Stored entries —
===============
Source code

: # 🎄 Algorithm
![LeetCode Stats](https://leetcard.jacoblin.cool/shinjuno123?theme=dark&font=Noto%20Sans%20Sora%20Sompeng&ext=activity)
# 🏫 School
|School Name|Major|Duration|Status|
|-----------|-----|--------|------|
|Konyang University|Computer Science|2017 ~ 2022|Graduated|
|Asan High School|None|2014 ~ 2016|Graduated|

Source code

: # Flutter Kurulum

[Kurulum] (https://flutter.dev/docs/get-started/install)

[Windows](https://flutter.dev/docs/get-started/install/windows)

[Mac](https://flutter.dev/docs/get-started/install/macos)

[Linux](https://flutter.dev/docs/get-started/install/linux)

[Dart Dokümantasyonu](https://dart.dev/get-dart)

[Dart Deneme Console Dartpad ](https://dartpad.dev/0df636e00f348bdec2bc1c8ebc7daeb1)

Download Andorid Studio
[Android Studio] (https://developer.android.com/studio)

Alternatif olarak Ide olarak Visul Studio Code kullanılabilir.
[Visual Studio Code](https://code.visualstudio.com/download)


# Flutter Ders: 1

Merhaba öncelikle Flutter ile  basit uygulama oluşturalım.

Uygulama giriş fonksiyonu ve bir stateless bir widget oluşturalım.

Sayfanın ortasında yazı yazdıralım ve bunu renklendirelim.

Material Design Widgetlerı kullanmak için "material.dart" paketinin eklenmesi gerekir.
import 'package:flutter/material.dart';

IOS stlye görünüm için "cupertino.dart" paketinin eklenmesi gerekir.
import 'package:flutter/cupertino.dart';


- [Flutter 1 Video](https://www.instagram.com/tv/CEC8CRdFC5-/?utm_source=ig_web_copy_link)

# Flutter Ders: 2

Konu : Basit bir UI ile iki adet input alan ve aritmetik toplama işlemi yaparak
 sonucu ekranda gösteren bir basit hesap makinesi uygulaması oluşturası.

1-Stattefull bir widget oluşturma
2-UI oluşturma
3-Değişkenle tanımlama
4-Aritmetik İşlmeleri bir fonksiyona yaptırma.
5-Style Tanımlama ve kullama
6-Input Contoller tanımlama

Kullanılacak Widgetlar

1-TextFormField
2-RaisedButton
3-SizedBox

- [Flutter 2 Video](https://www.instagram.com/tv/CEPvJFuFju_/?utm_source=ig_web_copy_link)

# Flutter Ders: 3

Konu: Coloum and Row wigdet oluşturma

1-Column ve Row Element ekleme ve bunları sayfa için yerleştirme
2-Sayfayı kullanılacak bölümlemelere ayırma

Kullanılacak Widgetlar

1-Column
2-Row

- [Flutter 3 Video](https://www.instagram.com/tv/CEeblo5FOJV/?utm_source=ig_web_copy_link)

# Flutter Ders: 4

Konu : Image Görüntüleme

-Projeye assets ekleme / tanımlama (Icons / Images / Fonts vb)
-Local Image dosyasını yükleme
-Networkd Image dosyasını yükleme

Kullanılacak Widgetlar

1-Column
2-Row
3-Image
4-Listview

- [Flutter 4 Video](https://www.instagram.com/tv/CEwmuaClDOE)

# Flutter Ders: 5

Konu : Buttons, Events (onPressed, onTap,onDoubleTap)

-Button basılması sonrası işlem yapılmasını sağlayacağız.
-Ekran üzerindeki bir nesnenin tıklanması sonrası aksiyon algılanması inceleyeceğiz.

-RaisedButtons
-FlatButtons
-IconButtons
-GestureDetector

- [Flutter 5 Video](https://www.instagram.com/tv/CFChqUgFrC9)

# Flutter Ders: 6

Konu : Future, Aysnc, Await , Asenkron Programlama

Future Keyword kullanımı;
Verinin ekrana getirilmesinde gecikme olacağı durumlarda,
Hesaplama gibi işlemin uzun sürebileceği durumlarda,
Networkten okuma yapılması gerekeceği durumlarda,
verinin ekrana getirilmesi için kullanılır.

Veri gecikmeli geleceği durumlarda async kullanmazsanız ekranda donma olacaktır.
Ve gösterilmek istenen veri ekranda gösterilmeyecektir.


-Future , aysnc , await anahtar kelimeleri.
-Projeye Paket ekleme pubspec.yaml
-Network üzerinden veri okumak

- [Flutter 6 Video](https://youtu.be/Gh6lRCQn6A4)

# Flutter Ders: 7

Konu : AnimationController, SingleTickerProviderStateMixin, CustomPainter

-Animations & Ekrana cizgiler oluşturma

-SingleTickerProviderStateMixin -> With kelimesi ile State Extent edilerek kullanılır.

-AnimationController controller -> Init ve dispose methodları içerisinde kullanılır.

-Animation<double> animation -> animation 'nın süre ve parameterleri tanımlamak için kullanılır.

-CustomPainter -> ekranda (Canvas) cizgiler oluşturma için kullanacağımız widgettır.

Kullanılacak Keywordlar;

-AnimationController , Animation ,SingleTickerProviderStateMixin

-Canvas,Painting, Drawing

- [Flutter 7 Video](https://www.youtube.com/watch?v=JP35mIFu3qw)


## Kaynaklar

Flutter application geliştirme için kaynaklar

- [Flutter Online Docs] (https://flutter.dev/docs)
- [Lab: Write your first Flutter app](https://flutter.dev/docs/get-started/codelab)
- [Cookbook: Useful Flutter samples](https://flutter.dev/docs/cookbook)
===============
BRIEF —
Write out each entry again, leaving every word as it is.

SOLUTION TO THE EXERCISE —
Source code

: # 🎄 Algorithm
![LeetCode Stats](https://leetcard.jacoblin.cool/shinjuno123?theme=dark&font=Noto%20Sans%20Sora%20Sompeng&ext=activity)
# 🏫 School
|School Name|Major|Duration|Status|
|-----------|-----|--------|------|
|Konyang University|Computer Science|2017 ~ 2022|Graduated|
|Asan High School|None|2014 ~ 2016|Graduated|

Source code

: # Flutter Kurulum

[Kurulum] (https://flutter.dev/docs/get-started/install)

[Windows](https://flutter.dev/docs/get-started/install/windows)

[Mac](https://flutter.dev/docs/get-started/install/macos)

[Linux](https://flutter.dev/docs/get-started/install/linux)

[Dart Dokümantasyonu](https://dart.dev/get-dart)

[Dart Deneme Console Dartpad ](https://dartpad.dev/0df636e00f348bdec2bc1c8ebc7daeb1)

Download Andorid Studio
[Android Studio] (https://developer.android.com/studio)

Alternatif olarak Ide olarak Visul Studio Code kullanılabilir.
[Visual Studio Code](https://code.visualstudio.com/download)


# Flutter Ders: 1

Merhaba öncelikle Flutter ile  basit uygulama oluşturalım.

Uygulama giriş fonksiyonu ve bir stateless bir widget oluşturalım.

Sayfanın ortasında yazı yazdıralım ve bunu renklendirelim.

Material Design Widgetlerı kullanmak için "material.dart" paketinin eklenmesi gerekir.
import 'package:flutter/material.dart';

IOS stlye görünüm için "cupertino.dart" paketinin eklenmesi gerekir.
import 'package:flutter/cupertino.dart';


- [Flutter 1 Video](https://www.instagram.com/tv/CEC8CRdFC5-/?utm_source=ig_web_copy_link)

# Flutter Ders: 2

Konu : Basit bir UI ile iki adet input alan ve aritmetik toplama işlemi yaparak
 sonucu ekranda gösteren bir basit hesap makinesi uygulaması oluşturası.

1-Stattefull bir widget oluşturma
2-UI oluşturma
3-Değişkenle tanımlama
4-Aritmetik İşlmeleri bir fonksiyona yaptırma.
5-Style Tanımlama ve kullama
6-Input Contoller tanımlama

Kullanılacak Widgetlar

1-TextFormField
2-RaisedButton
3-SizedBox

- [Flutter 2 Video](https://www.instagram.com/tv/CEPvJFuFju_/?utm_source=ig_web_copy_link)

# Flutter Ders: 3

Konu: Coloum and Row wigdet oluşturma

1-Column ve Row Element ekleme ve bunları sayfa için yerleştirme
2-Sayfayı kullanılacak bölümlemelere ayırma

Kullanılacak Widgetlar

1-Column
2-Row

- [Flutter 3 Video](https://www.instagram.com/tv/CEeblo5FOJV/?utm_source=ig_web_copy_link)

# Flutter Ders: 4

Konu : Image Görüntüleme

-Projeye assets ekleme / tanımlama (Icons / Images / Fonts vb)
-Local Image dosyasını yükleme
-Networkd Image dosyasını yükleme

Kullanılacak Widgetlar

1-Column
2-Row
3-Image
4-Listview

- [Flutter 4 Video](https://www.instagram.com/tv/CEwmuaClDOE)

# Flutter Ders: 5

Konu : Buttons, Events (onPressed, onTap,onDoubleTap)

-Button basılması sonrası işlem yapılmasını sağlayacağız.
-Ekran üzerindeki bir nesnenin tıklanması sonrası aksiyon algılanması inceleyeceğiz.

-RaisedButtons
-FlatButtons
-IconButtons
-GestureDetector

- [Flutter 5 Video](https://www.instagram.com/tv/CFChqUgFrC9)

# Flutter Ders: 6

Konu : Future, Aysnc, Await , Asenkron Programlama

Future Keyword kullanımı;
Verinin ekrana getirilmesinde gecikme olacağı durumlarda,
Hesaplama gibi işlemin uzun sürebileceği durumlarda,
Networkten okuma yapılması gerekeceği durumlarda,
verinin ekrana getirilmesi için kullanılır.

Veri gecikmeli geleceği durumlarda async kullanmazsanız ekranda donma olacaktır.
Ve gösterilmek istenen veri ekranda gösterilmeyecektir.


-Future , aysnc , await anahtar kelimeleri.
-Projeye Paket ekleme pubspec.yaml
-Network üzerinden veri okumak

- [Flutter 6 Video](https://youtu.be/Gh6lRCQn6A4)

# Flutter Ders: 7

Konu : AnimationController, SingleTickerProviderStateMixin, CustomPainter

-Animations & Ekrana cizgiler oluşturma

-SingleTickerProviderStateMixin -> With kelimesi ile State Extent edilerek kullanılır.

-AnimationController controller -> Init ve dispose methodları içerisinde kullanılır.

-Animation<double> animation -> animation 'nın süre ve parameterleri tanımlamak için kullanılır.

-CustomPainter -> ekranda (Canvas) cizgiler oluşturma için kullanacağımız widgettır.

Kullanılacak Keywordlar;

-AnimationController , Animation ,SingleTickerProviderStateMixin

-Canvas,Painting, Drawing

- [Flutter 7 Video](https://www.youtube.com/watch?v=JP35mIFu3qw)


## Kaynaklar

Flutter application geliştirme için kaynaklar

- [Flutter Online Docs] (https://flutter.dev/docs)
- [Lab: Write your first Flutter app](https://flutter.dev/docs/get-started/codelab)
- [Cookbook: Useful Flutter samples](https://flutter.dev/docs/cookbook)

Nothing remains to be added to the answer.